Some of those spots are on Durant Avenue and Spring and South Aspen streets, as well as at intersections on Main Street and at the S-Curves.

Those areas have significant winter traffic accident counts and RFTA requests, according to Nye.

Dan Blankenship, CEO of RFTA, said the main problem area for buses is in front of Rubey Park heading west on Durant Avenue when the road canters past Wagner Park toward Monarch and South Aspen streets.

That’s where buses are more susceptible to slide toward parked vehicles and onto the curbs, which then creates worker’s compensation situations when drivers get out to deal with the accident and potentially slip on an icy road, Blankenship noted.

Anecdotally, he said having the city apply IceSlicer has helped with driver safety.

“I’m feeling we had a better year after the city started applying deicer,” he said. “The streets department does a great job to make sure the streets of Aspen are passable during these big snowstorms.”

The streets department applied 58 tons of IceSlicer from November 2020 to March, which saw 53 days with snow accumulation.

Long said using the deicer also was to reduce the amount of sand applied through the winter because 3/8″ rock presents its own environmental impacts, especially as it is ground down to a finer particle that is more easily carried in snowmelt into the city’s stormwater system and discharged into the Roaring Fork River and its tributaries.

Nye said a significant amount of sand doesn’t make it from the roads to the river because it’s picked up through the snow removal process and winter street sweeping.

Prior to last winter, the city applied on average 392 tons of sand per season, ranging from 155 tons in 2016-2017 and 586 tons in 2010 – 2011, the latter of which was a high snow year.

The city applied only 131 tons of sand when IceSlicer was tested last winter.

While sand can negatively affect water quality, so can chlorides, according to Long, who noted that when conductivity and salinity values extend too far from their normal range, it can be detrimental to the aquatic life.

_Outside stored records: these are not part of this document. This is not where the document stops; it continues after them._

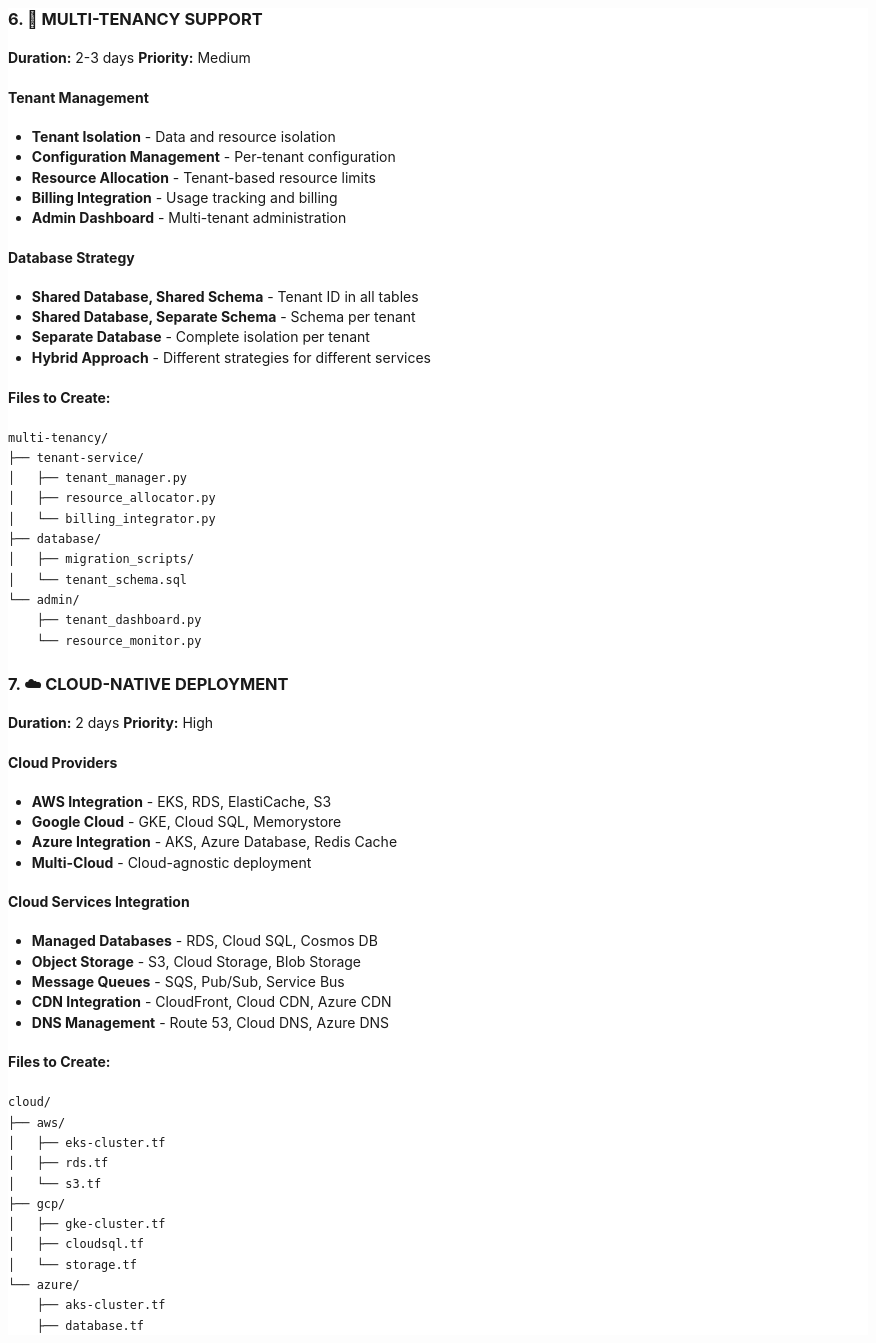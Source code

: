 ### 6. 🏢 MULTI-TENANCY SUPPORT
**Duration:** 2-3 days
**Priority:** Medium

#### Tenant Management
- **Tenant Isolation** - Data and resource isolation
- **Configuration Management** - Per-tenant configuration
- **Resource Allocation** - Tenant-based resource limits
- **Billing Integration** - Usage tracking and billing
- **Admin Dashboard** - Multi-tenant administration

#### Database Strategy
- **Shared Database, Shared Schema** - Tenant ID in all tables
- **Shared Database, Separate Schema** - Schema per tenant
- **Separate Database** - Complete isolation per tenant
- **Hybrid Approach** - Different strategies for different services

#### Files to Create:
```
multi-tenancy/
├── tenant-service/
│   ├── tenant_manager.py
│   ├── resource_allocator.py
│   └── billing_integrator.py
├── database/
│   ├── migration_scripts/
│   └── tenant_schema.sql
└── admin/
    ├── tenant_dashboard.py
    └── resource_monitor.py
```

### 7. ☁️ CLOUD-NATIVE DEPLOYMENT
**Duration:** 2 days
**Priority:** High

#### Cloud Providers
- **AWS Integration** - EKS, RDS, ElastiCache, S3
- **Google Cloud** - GKE, Cloud SQL, Memorystore
- **Azure Integration** - AKS, Azure Database, Redis Cache
- **Multi-Cloud** - Cloud-agnostic deployment

#### Cloud Services Integration
- **Managed Databases** - RDS, Cloud SQL, Cosmos DB
- **Object Storage** - S3, Cloud Storage, Blob Storage
- **Message Queues** - SQS, Pub/Sub, Service Bus
- **CDN Integration** - CloudFront, Cloud CDN, Azure CDN
- **DNS Management** - Route 53, Cloud DNS, Azure DNS

#### Files to Create:
```
cloud/
├── aws/
│   ├── eks-cluster.tf
│   ├── rds.tf
│   └── s3.tf
├── gcp/
│   ├── gke-cluster.tf
│   ├── cloudsql.tf
│   └── storage.tf
└── azure/
    ├── aks-cluster.tf
    ├── database.tf
```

But chloride levels are difficult to measure because samples must be hand-collected and sent to a lab for analysis, she said.

So rather than using intensive staff time and labor, Long’s team used conductivity probes for data collection every 15 minutes at three locations along the river.

Those locations are near the Stillwater Bridge east of town, as well as a catch basin in Rio Grande Park and the outfall just downstream of that.

Conductivity is directly impacted by changes in chloride levels and salinity, but it is also related to water temperature and flow.

By measuring conductivity and comparing it with temperature and flow, staff anticipated the ability to indicate if chloride levels were affecting the river, Long said.

At the two in-river locations, conductivity generally increased as water temperature increased, which was expected, but it stayed within a small range.

At the Mill Street bioswale, conductivity was much higher and fluctuated quite a bit, decreasing significantly in March when the streets department stopped applying IceSlicer.

“Because the bioswale showed extremely high levels of conductivity, but the river just downstream of this outfall did not follow those fluctuations and did not record those same high conductivity levels, staff believes that the flow and temperature of the river assimilated the conductivity levels in this location,” Long wrote in a memo to Aspen City Council.

She added that some data was difficult to understand and assign cause, so staff will continue the study for another season.

They will return to council in the summer with a proposed winter road ice management plan, which will specify when, where and how much de-icing agents should be applied.